Spying on Sandhill Cranes

by James Holtzclaw

I stepped out of my vehicle, looked around, and started exploring the trails at Boot Lake Nature Preserve. The trails cut through various ecosystems: grasslands, woodlands, and wetlands. The surrounding areas showed signs of the recent seasonal changes. The grasslands lost their fall flowers, the woodlands revealed their bare trees, with leaves littering the ground, and the wetlands contained less water. This natural setting was waiting for winter and its first snow.

As I meandered through this altered landscape, I listened to what sounded like trumpet sounds, which piqued my interest because they were familiar sounds from different times in my life. I followed these calls until I walked on a floating dock. There, I spied on hundreds of towering birds with rust-red, ashen plumage and their heads adorned with red caps and long beaks. I recognized them from my time in Tennessee as Sandhill Cranes. These ancient birds were foraging in Boot Lake’s mud flats, searching for seeds, berries, frogs, and fish while they waited for Mother Nature’s orders to fly south.

The Sandhill Cranes’ migration to the southern U.S. and northern Mexico most likely occurred before man migrated to North America. A Sandhill Crane’s fossil found in Florida indicated they were here about 2.5 million years ago. While I listened to their calls and watched them forage, I realized that their migration consisted of not just these few hundred birds at Boot Lake Nature Preserve but over five hundred thousand birds. In October, birders and naturalists looked into the heavens, listened for these birds’ calls, and tried to spot their V-formation.

As I stared at these feathered creatures at Boot Lake, I became homesick, and I could not help but imagine seeing them soar through the southern skies and stopping at Joe Wheeler National Wildlife Refuge near Huntsville, Alabama, and the Hiwassee Wildlife Refuge near Cleveland, Tennessee. Like Boot Lake Nature Preserve, these sites were havens to ensure that these great grey birds had a place to rest as they moved southward. They were established so that I could observe and celebrate these feathered creatures’ migration while living in Tennessee.  I was here at Boot Lake, watching a few hundred before they took their first steps, or rather wing beats, of this journey. I realized they might fly over my past homes, and their present renters won’t run out of the front door to look up in the sky when they hear their trumpet calls, missing a connection to one of North America’s great natural events. 

I considered my connection to the Sandhill Cranes in Tennessee to be one among a billion personal stories. I often wonder if you, the reader, have a story about these cranes.

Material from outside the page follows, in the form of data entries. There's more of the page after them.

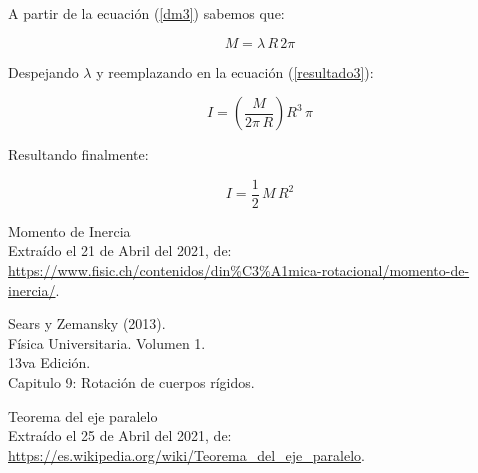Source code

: \documentclass[letter,twoside,11pt]{article}
\begin{document}
A partir de la ecuación (\ref{dm3}) sabemos que:

\begin{equation*}
    M = \lambda\, R\, 2\pi
\end{equation*}

Despejando $\lambda$ y reemplazando en la ecuación (\ref{resultado3}):

\begin{equation*}
    I = \left( \frac{M}{2\pi\, R} \right) R^3\, \pi
\end{equation*}

Resultando finalmente:

\begin{equation}
    I = \frac{1}{2}\, M\, R^2
\end{equation}

\begin{thebibliography}{99}

 Momento de Inercia \\
Extraído el 21 de Abril del 2021, de: \\
\url{https://www.fisic.ch/contenidos/din%C3%A1mica-rotacional/momento-de-inercia/}.
 
 Sears y Zemansky (2013).\\
Física Universitaria. Volumen 1.\\
13va Edición.\\
Capitulo 9: Rotación de cuerpos rígidos.

 Teorema del eje paralelo \\
Extraído el 25 de Abril del 2021, de: \\
\url{https://es.wikipedia.org/wiki/Teorema_del_eje_paralelo}.

\end{thebibliography}
\end{document}
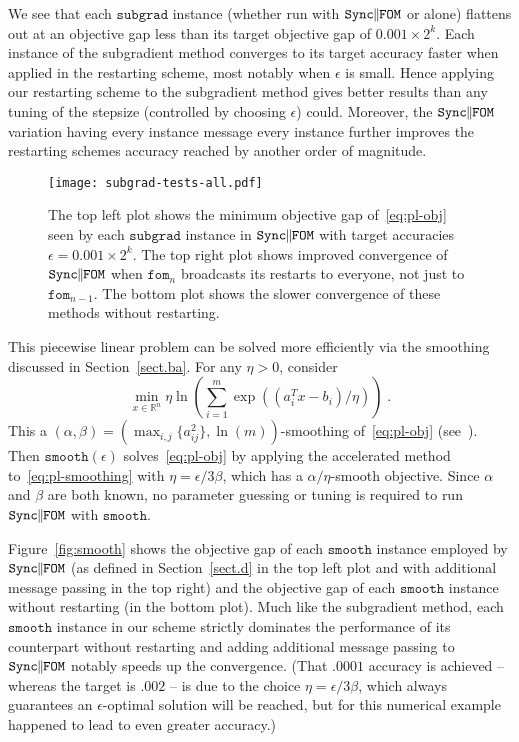 \documentclass[reqno, 11pt]{amsart}
\numberwithin{equation}{section}
\newcommand{\nt}{\negthinspace}
\newcommand{\fom}{\mathtt{fom}}
\newcommand{\parfom}{\parallel \nt \nt  \mathtt{FOM}}
\newcommand{\sparfom}{\mathtt{Sync} \nt \nt  \parfom}
\begin{document}
We see that each $\mathtt{subgrad}$ instance (whether run with $\sparfom$ or alone) flattens out at an objective gap less than its target objective gap of $0.001\times 2^k$. 
Each instance of the subgradient method converges to its target accuracy faster when applied in the restarting scheme, most notably when $\epsilon$ is small. Hence applying our restarting scheme to the subgradient method gives better results than any tuning of the stepsize (controlled by choosing $\epsilon$) could.
Moreover, the $\sparfom$ variation having every instance message every instance further improves the restarting schemes accuracy reached by another order of magnitude.

\begin{figure}
	\centering
	\texttt{[image: subgrad-tests-all.pdf]}
	
	\caption{The top left plot shows the minimum objective gap of~\eqref{eq:pl-obj} seen by each $\mathtt{subgrad}$ instance in $\sparfom$ with target accuracies $\epsilon=0.001\times 2^k$. The top right plot shows improved convergence of $\sparfom$ when $ \fom_n $ broadcasts its restarts to everyone, not just to $ \fom_{n-1} $. The bottom plot shows the slower convergence of these methods without restarting.} \label{fig:subgrad}
\end{figure}

This piecewise linear problem can be solved more efficiently via the smoothing discussed in Section~\ref{sect.ba}. For any $\eta>0$, consider
\begin{equation}\label{eq:pl-smoothing}
\min_{x\in\mathbb{R}^n} \eta \ln \left( \sum_{i=1}^m \exp ( (a_i^T x - b_i)/ \eta) \right)  \; .
\end{equation}
This a $(\alpha,\beta)=(\max_{i,j}\{a_{ij}^2\}, \ln (m)) $-smoothing of~\eqref{eq:pl-obj} (see~\cite{beck2012smoothing}).
Then $\mathtt{smooth}(\epsilon)$ solves~\eqref{eq:pl-obj} by applying the accelerated method to~\eqref{eq:pl-smoothing} with $\eta=\epsilon/3\beta$, which has a $\alpha/\eta$-smooth objective. Since $\alpha$ and $\beta$ are both known, no parameter guessing or tuning is required to run $\sparfom$ with $\mathtt{smooth}$.

Figure~\ref{fig:smooth} shows the objective gap of each $\mathtt{smooth}$ instance employed by $\sparfom$ (as defined in Section~\ref{sect.d} in the top left plot and with additional message passing in the top right) and the objective gap of each $\mathtt{smooth}$ instance without restarting (in the bottom plot). Much like the subgradient method, each $\mathtt{smooth}$ instance in our scheme strictly dominates the performance of its counterpart without restarting and adding additional message passing to $\sparfom$ notably speeds up the convergence. (That $ .0001 $ accuracy is achieved -- whereas the target is $ .002 $ -- is due to the choice $ \eta = \epsilon/3 \beta $, which always guarantees an $ \epsilon $-optimal solution will be reached, but for this numerical example happened to lead to even greater accuracy.)
\end{document}
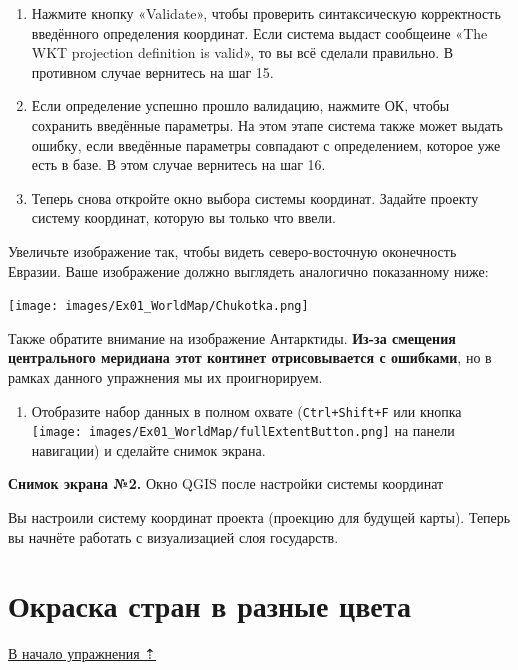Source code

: \documentclass[
  12pt,
]{book}
\providecommand{\tightlist}{%
  \setlength{\itemsep}{0pt}\setlength{\parskip}{0pt}}
\begin{document}
\begin{enumerate}
\def\labelenumi{\arabic{enumi}.}
\setcounter{enumi}{16}
\item
  Нажмите кнопку «Validate», чтобы проверить синтаксическую корректность введённого определения координат. Если система выдаст сообщеине «The WKT projection definition is valid», то вы всё сделали правильно. В противном случае вернитесь на шаг 15.
\item
  Если определение успешно прошло валидацию, нажмите ОК, чтобы сохранить введённые параметры. На этом этапе система также может выдать ошибку, если введённые параметры совпадают с определением, которое уже есть в базе. В этом случае вернитесь на шаг 16.
\item
  Теперь снова откройте окно выбора системы координат. Задайте проекту систему координат, которую вы только что ввели.
\end{enumerate}

Увеличьте изображение так, чтобы видеть северо-восточную оконечность Евразии. Ваше изображение должно выглядеть аналогично показанному ниже:

\texttt{[image: images/Ex01\_WorldMap/Chukotka.png]}

Также обратите внимание на изображение Антарктиды. \textbf{Из-за смещения центрального меридиана этот континет отрисовывается с ошибками}, но в рамках данного упражнения мы их проигнорируем.

\begin{enumerate}
\def\labelenumi{\arabic{enumi}.}
\setcounter{enumi}{19}
\tightlist
\item
  Отобразите набор данных в полном охвате (\texttt{Ctrl+Shift+F} или кнопка \texttt{[image: images/Ex01\_WorldMap/fullExtentButton.png]} на панели навигации) и сделайте снимок экрана.
\end{enumerate}

\textbf{Снимок экрана №2.} Окно QGIS после настройки системы координат

Вы настроили систему координат проекта (проекцию для будущей карты). Теперь вы начнёте работать с визуализацией слоя государств.

\hypertarget{map-design-world-colorbrewer}{%
\section{Окраска стран в разные цвета}\label{map-design-world-colorbrewer}}

\protect\hyperlink{map-design-world}{В начало упражнения ⇡}
\end{document}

Maybe you saw them in the sky flying southward, spied on them at a refuge, or came upon them while canoeing the Elkhart River. Sandhill Cranes have always been part of our human stories. Some Native American tribes recognized them as a sign of promise, happiness, and a rebirth. As Lewis and Clark traveled westward, they mentioned the Sandhill Cranes in their journal entries. When I saw them in the past, I always pondered their existence with us.  I concluded that Sandhill Cranes were entwined into our human stories and played a significant role in our cultural heritage. Their distinctive sounds echoed throughout our wetlands, and their graceful form begged us to understand their time here with us.